Abstract

Thiamine-responsive megaloblastic anemia syndrome (TRMA) is an autosomal recessive disorder, inherited by the defective SLC19A2 gene that encodes a high-affinity thiamine transporter (THTR-1). TRMA is characterized by the occurrence of classical triad manifestations including megaloblastic anemia, diabetes mellitus, and sensorineural deafness. In addition to the systemic manifestations, ophthalmic features can be present and include retinitis pigmentosa, optic atrophy, cone-rod dystrophy, maculopathy, and Leber congenital amaurosis.
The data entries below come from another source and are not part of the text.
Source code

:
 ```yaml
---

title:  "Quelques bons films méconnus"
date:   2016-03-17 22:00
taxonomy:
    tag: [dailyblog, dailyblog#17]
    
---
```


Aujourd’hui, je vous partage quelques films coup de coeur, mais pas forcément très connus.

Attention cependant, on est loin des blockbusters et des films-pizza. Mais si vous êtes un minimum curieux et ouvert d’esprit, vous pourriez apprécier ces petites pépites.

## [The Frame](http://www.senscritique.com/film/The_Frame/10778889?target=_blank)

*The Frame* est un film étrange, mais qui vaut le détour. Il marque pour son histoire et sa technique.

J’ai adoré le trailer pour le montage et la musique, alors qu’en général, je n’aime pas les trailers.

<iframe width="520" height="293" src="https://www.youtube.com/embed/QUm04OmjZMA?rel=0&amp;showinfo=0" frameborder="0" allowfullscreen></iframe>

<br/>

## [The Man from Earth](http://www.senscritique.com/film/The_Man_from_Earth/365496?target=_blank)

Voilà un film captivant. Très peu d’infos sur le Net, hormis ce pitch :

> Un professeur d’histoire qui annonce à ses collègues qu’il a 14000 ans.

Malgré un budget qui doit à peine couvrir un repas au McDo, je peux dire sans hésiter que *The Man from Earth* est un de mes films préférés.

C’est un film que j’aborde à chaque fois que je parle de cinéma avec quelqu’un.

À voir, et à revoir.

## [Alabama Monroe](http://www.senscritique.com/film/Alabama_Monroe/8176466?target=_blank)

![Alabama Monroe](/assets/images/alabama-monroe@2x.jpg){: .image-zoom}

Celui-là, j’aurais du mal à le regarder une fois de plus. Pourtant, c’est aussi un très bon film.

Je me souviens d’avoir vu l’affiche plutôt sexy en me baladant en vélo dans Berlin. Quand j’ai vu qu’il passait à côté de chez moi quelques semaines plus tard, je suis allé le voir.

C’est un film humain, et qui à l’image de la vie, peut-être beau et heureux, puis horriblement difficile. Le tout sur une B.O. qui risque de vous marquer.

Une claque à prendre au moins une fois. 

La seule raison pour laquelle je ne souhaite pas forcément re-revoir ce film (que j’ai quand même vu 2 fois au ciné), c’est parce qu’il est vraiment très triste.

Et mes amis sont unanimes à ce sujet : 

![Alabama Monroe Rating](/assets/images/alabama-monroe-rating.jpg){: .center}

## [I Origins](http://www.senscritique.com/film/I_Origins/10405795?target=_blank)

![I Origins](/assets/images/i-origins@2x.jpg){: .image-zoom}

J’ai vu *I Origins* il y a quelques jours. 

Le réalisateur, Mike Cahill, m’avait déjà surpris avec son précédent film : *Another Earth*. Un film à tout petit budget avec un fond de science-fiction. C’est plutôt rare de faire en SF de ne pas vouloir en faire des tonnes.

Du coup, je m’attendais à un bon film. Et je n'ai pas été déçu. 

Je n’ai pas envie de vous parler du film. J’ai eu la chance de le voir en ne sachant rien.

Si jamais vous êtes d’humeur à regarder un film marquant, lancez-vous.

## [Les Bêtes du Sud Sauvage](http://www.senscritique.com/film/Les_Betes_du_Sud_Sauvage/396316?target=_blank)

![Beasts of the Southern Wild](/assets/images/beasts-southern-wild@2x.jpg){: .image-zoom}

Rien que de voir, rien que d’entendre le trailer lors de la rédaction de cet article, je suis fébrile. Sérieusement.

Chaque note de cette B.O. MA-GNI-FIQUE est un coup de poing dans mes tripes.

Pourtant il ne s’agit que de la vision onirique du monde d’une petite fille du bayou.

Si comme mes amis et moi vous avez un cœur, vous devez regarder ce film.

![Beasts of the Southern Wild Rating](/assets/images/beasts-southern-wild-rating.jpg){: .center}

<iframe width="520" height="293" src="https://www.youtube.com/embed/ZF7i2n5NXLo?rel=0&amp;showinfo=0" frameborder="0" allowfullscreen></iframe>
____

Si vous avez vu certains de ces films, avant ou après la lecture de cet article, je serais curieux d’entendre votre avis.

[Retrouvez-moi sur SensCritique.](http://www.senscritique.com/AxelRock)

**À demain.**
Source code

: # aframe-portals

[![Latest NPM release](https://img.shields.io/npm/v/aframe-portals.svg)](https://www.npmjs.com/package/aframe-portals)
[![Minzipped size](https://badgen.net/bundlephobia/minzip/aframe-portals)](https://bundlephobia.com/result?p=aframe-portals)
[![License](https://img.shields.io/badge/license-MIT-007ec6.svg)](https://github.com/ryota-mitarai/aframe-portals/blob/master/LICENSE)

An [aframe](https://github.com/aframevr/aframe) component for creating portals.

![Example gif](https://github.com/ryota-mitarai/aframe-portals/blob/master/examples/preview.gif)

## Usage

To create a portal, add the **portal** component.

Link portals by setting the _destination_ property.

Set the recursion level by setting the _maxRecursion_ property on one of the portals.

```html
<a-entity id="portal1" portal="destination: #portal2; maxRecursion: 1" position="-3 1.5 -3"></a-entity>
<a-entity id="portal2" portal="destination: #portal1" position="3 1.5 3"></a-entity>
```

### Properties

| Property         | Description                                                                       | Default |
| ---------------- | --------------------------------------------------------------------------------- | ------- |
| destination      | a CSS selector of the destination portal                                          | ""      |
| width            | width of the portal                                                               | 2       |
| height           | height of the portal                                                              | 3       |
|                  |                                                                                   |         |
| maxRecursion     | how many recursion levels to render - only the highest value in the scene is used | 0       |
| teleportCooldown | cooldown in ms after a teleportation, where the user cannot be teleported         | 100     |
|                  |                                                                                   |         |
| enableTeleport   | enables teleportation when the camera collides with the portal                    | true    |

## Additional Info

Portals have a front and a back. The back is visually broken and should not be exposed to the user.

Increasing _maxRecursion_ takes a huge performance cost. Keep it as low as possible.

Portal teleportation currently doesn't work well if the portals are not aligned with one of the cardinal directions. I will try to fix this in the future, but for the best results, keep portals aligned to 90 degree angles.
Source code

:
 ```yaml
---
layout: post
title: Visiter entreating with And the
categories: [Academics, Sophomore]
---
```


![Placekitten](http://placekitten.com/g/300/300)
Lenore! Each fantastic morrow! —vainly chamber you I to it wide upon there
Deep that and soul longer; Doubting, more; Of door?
Here we report a 6-year-old boy presenting severe early-onset retinal dystrophy with the initial diagnosis of Leber congenital amaurosis, which followed for 12 years. Diabetes mellitus occurred 3 years after vision problem. Eosinophilic granuloma of the left scapula was confirmed at 13 years old. Whole-exome sequencing was performed to identify two novel compound heterozygous variants c.725dupC (p.Ala243Serfs*3) and c.121G>A (p.Gly41Ser) in SLC19A2 gene (NM_006996.3). Oral thiamine supplementation treatment was initiated at 13 years. This case demonstrates Leber congenital amaurosis can present as the first clinical feature before systemic manifestations. Phenotypic variety should be aware and multidisciplinary teamwork and regular follow-up are important for TRMA patient care.